Curtin Journalism lecturer Thomas Yesudhasan’s passion for community radio was rewarded when he received the Best Paper Award at an international academic conference held in Dubai late last year.
Dr Yesudhasan’s paper, ‘Qualitative Audience Ethnography and Grounded Theory in Researching Indigenous Media Audiences’, took top prize at the International Conference on Emerging Research Paradigms in Business and Social Sciences.
The paper presented findings on the influence that community radio has on cultural and economic activities in small villages in southern India.
“Through my research, I met with around 150 people of all ages and backgrounds from four farming villages,” Dr Yesudhasan said.

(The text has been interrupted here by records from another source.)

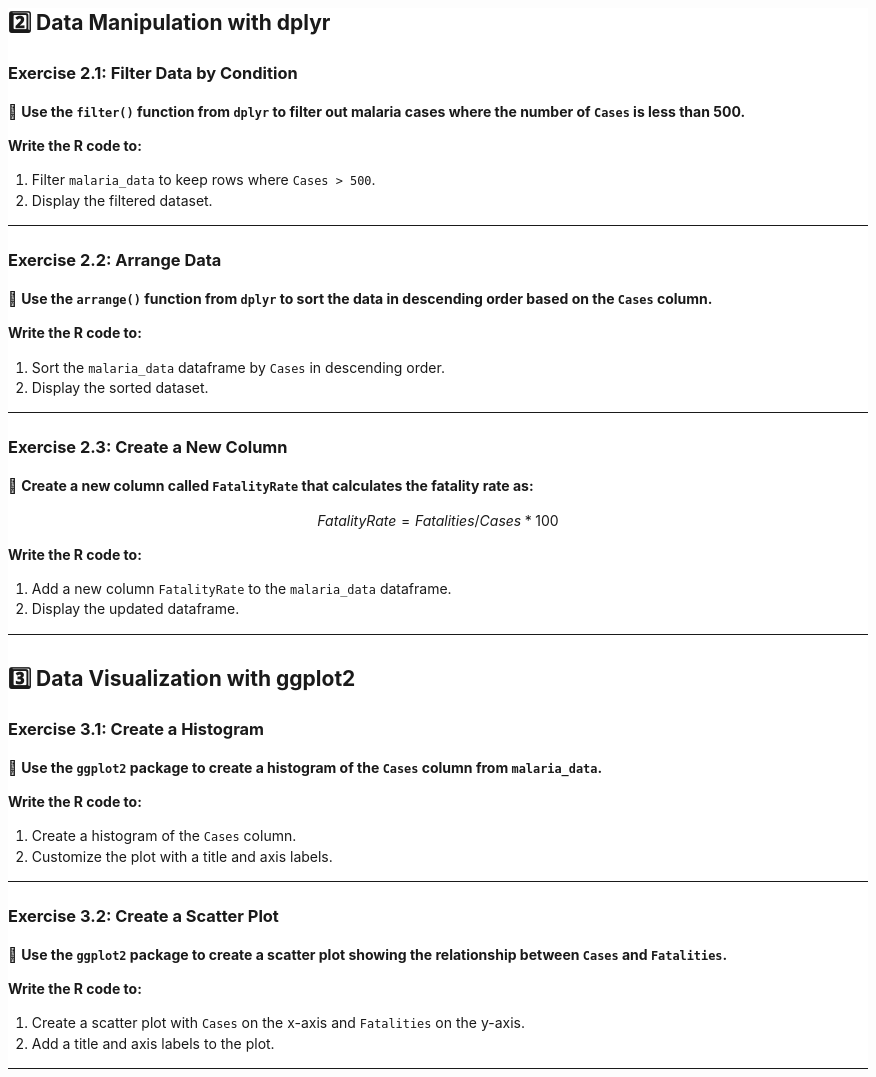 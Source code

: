 ## **2️⃣ Data Manipulation with dplyr**  

### **Exercise 2.1: Filter Data by Condition**  
🔹 **Use the `filter()` function from `dplyr` to filter out malaria cases where the number of `Cases` is less than 500.**  

**Write the R code to:**  
1. Filter `malaria_data` to keep rows where `Cases > 500`.  
2. Display the filtered dataset.

---

### **Exercise 2.2: Arrange Data**  
🔹 **Use the `arrange()` function from `dplyr` to sort the data in descending order based on the `Cases` column.**  

**Write the R code to:**  
1. Sort the `malaria_data` dataframe by `Cases` in descending order.  
2. Display the sorted dataset.

---

### **Exercise 2.3: Create a New Column**  
🔹 **Create a new column called `FatalityRate` that calculates the fatality rate as:**  
```math
FatalityRate = Fatalities / Cases * 100
```

**Write the R code to:**  
1. Add a new column `FatalityRate` to the `malaria_data` dataframe.  
2. Display the updated dataframe.

---

## **3️⃣ Data Visualization with ggplot2**  

### **Exercise 3.1: Create a Histogram**  
🔹 **Use the `ggplot2` package to create a histogram of the `Cases` column from `malaria_data`.**  

**Write the R code to:**  
1. Create a histogram of the `Cases` column.  
2. Customize the plot with a title and axis labels.

---

### **Exercise 3.2: Create a Scatter Plot**  
🔹 **Use the `ggplot2` package to create a scatter plot showing the relationship between `Cases` and `Fatalities`.**  

**Write the R code to:**  
1. Create a scatter plot with `Cases` on the x-axis and `Fatalities` on the y-axis.  
2. Add a title and axis labels to the plot.

---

“I found that the government funded stations were playing an active role in engaging the community by methods such as offering location specific farming advice and encouraging cultural activities through traditional Indian tribal song.”
The paper competed with works from almost 200 delegates from 100 countries, and its findings have been well received by the international academic community.
Over the past five years, Dr Yesudhasan has been invited to present his research on this topic at conferences in the United States, Canada, Australia, the Philippines, Brunei Darussalam, Thailand, India, China, Malaysia and Singapore.
Dr Yesudhasan’s involvement with community radio started in high school when he was encouraged to prepare a script for the local youth radio program in Nagercoil, India.
Many years on, he is now sharing his knowledge and skills with Curtin University students by teaching Media Ethics, Intercultural Communication, and Cultural Literacy at undergraduate and postgraduate level.
Dr Yesudhasan also coordinates the university’s Master of Arts program in Journalism.